Answer with a number only, giving how many lines in the data below include "list".

[Saved entries]
BEGIN

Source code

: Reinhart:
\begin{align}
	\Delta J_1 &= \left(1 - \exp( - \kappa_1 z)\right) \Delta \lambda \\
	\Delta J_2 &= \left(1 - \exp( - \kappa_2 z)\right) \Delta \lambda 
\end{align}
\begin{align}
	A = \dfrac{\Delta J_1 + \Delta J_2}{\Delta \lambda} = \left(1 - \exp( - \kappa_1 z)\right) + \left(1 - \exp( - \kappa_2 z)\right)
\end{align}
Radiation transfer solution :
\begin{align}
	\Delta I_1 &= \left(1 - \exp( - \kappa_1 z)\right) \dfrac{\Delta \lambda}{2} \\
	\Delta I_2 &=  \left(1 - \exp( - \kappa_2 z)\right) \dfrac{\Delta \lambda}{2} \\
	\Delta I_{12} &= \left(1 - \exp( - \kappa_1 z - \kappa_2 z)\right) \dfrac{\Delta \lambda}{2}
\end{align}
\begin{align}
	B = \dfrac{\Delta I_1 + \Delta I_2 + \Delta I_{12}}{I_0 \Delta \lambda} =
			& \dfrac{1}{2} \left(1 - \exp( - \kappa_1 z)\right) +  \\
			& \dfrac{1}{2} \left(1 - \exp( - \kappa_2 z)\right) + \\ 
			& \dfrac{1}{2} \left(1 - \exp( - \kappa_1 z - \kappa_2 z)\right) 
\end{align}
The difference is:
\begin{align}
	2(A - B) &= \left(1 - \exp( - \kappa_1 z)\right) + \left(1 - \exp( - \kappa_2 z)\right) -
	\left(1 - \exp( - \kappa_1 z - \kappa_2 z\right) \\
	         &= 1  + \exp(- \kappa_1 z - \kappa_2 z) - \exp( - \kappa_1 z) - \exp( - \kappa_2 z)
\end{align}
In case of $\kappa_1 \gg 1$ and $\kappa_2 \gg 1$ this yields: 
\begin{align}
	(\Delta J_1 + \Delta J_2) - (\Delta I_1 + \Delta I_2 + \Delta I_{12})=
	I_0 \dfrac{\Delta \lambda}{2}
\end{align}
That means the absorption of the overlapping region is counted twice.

END
BEGIN

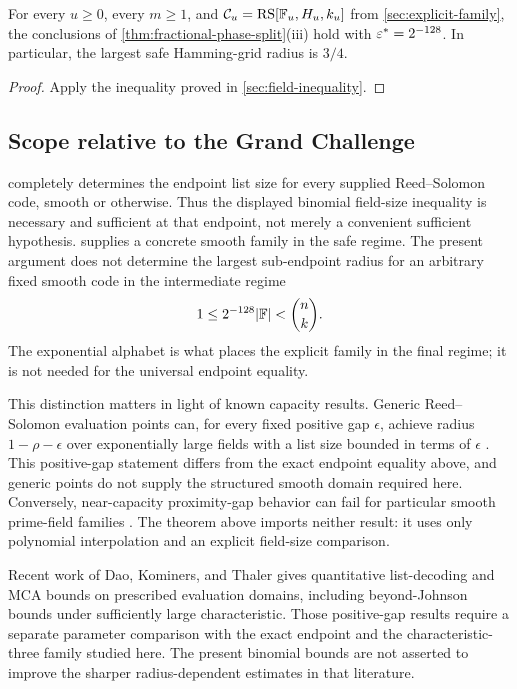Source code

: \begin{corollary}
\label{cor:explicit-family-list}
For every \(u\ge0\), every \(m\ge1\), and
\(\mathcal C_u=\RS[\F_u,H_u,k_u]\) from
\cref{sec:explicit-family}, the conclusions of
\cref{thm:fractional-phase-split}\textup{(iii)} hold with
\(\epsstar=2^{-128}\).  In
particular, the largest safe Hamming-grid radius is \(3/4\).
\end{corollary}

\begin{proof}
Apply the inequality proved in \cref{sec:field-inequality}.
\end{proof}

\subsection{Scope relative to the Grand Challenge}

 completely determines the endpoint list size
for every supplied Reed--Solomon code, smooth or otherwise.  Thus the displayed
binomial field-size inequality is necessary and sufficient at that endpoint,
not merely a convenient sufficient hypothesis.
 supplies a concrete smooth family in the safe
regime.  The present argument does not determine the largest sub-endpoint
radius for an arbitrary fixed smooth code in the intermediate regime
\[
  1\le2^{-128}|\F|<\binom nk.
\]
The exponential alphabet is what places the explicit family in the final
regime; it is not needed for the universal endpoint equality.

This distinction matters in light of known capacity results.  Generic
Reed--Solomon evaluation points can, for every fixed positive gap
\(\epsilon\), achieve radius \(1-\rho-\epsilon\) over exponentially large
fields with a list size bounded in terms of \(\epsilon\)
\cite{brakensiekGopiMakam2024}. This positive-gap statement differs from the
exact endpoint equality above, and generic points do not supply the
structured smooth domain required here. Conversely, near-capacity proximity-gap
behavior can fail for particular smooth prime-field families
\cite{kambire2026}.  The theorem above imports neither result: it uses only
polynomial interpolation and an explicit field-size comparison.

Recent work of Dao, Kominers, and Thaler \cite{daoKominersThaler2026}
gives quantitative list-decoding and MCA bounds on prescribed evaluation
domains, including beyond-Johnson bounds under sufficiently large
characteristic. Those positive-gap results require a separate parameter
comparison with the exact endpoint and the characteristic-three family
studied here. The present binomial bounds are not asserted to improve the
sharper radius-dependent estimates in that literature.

END
BEGIN

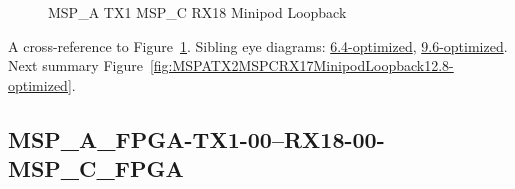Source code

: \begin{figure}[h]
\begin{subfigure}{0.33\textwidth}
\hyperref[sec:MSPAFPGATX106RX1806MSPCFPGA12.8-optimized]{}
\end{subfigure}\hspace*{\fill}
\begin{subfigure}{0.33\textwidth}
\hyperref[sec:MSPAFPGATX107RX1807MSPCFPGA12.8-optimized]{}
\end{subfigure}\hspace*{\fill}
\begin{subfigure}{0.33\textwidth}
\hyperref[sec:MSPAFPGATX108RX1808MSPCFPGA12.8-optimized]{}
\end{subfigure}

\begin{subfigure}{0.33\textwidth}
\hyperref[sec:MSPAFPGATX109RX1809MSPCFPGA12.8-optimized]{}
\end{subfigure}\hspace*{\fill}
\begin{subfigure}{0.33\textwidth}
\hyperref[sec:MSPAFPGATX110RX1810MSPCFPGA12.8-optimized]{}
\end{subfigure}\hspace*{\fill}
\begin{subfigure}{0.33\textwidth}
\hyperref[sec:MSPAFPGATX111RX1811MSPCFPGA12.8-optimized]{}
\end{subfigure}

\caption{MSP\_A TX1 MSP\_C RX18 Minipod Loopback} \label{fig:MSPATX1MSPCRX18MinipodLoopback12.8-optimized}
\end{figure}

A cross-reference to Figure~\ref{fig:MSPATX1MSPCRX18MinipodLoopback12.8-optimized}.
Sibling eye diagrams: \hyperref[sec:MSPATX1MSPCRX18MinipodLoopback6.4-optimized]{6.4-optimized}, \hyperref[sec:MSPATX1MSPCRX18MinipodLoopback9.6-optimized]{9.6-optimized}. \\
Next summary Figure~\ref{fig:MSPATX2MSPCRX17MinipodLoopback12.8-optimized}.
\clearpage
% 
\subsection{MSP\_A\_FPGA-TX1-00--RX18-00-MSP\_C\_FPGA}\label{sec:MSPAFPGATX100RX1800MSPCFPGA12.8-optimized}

END

[Your response] 4